Work to complete
Search the entries below for the word "seleccionada" and copy every line where it appears.

(Information shown begins)

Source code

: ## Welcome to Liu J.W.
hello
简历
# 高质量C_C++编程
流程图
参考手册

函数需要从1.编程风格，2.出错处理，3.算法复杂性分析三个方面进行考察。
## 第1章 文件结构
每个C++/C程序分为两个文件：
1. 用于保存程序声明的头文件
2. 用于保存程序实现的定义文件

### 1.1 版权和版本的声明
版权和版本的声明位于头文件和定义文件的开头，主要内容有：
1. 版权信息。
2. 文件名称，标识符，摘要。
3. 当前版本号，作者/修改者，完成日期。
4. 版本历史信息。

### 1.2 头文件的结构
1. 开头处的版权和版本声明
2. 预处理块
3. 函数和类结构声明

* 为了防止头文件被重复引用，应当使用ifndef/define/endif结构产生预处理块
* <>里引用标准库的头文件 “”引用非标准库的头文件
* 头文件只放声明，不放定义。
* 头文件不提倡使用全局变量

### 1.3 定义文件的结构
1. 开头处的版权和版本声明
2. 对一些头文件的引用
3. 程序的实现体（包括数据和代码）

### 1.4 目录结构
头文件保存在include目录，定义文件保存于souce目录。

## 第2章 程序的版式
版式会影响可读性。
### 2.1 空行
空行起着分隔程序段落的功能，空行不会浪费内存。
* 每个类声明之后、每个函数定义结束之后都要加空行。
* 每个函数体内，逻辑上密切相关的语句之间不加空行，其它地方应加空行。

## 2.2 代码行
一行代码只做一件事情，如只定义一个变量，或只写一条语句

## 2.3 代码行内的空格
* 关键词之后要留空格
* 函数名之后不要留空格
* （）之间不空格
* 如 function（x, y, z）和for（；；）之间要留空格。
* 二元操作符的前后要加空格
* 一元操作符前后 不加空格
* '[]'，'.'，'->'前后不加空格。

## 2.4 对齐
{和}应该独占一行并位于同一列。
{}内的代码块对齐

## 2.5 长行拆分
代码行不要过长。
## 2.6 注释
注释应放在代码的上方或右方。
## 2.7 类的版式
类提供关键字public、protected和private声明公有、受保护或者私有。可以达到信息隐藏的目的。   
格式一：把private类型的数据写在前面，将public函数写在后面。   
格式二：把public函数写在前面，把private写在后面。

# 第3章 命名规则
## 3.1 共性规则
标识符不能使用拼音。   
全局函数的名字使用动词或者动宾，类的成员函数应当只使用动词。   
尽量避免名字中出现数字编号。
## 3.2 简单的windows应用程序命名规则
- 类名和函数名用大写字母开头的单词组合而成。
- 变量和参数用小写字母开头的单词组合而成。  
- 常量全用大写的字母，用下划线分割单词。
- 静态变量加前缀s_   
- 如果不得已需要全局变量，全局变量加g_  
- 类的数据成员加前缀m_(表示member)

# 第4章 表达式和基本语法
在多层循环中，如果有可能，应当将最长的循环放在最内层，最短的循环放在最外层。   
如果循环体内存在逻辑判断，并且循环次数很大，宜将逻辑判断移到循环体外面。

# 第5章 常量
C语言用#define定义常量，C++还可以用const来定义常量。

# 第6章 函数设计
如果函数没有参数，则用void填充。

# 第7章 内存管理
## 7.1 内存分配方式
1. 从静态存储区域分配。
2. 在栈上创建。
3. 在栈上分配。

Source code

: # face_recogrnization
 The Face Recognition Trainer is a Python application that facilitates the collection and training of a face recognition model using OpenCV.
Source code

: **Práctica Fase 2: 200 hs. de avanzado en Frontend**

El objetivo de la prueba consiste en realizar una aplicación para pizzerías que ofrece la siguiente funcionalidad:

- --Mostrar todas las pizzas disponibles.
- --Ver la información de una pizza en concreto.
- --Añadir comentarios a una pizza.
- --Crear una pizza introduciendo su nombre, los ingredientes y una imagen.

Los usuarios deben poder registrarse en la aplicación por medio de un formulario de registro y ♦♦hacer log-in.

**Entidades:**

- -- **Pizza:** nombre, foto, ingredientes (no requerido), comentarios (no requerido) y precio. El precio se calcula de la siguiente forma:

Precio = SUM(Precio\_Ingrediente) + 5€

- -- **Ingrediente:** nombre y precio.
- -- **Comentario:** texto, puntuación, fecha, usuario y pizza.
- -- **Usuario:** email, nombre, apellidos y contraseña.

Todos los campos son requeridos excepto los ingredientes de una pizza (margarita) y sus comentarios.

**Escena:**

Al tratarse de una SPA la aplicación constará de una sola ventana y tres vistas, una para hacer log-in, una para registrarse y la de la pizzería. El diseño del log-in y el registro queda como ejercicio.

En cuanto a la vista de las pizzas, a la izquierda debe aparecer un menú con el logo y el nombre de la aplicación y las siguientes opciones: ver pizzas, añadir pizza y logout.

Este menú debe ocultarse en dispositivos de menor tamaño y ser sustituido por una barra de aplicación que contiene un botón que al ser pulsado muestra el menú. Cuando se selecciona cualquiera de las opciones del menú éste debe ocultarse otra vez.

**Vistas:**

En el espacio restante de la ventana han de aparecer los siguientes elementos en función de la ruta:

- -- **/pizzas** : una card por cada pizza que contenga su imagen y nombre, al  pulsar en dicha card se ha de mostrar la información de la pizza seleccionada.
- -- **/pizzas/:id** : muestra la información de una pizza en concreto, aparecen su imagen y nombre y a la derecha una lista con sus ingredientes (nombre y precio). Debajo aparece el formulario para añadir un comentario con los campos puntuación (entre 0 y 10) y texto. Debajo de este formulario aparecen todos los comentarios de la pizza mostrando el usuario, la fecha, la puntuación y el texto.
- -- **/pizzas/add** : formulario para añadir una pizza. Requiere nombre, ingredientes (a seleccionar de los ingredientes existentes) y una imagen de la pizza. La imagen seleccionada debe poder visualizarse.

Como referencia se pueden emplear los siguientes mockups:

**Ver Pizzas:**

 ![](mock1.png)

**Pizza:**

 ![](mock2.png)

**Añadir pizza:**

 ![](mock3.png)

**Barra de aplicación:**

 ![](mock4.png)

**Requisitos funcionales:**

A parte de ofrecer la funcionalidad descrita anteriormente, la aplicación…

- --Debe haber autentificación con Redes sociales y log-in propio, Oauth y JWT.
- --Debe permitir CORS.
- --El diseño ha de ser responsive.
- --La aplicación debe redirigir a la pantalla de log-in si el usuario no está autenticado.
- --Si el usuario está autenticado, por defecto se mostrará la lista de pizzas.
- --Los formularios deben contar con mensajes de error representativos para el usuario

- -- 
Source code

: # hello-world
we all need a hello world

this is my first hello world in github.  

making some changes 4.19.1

(Information shown ends)

Answer area
- -- **/pizzas** : una card por cada pizza que contenga su imagen y nombre, al  pulsar en dicha card se ha de mostrar la información de la pizza seleccionada.
- -- **/pizzas/add** : formulario para añadir una pizza. Requiere nombre, ingredientes (a seleccionar de los ingredientes existentes) y una imagen de la pizza. La imagen seleccionada debe poder visualizarse.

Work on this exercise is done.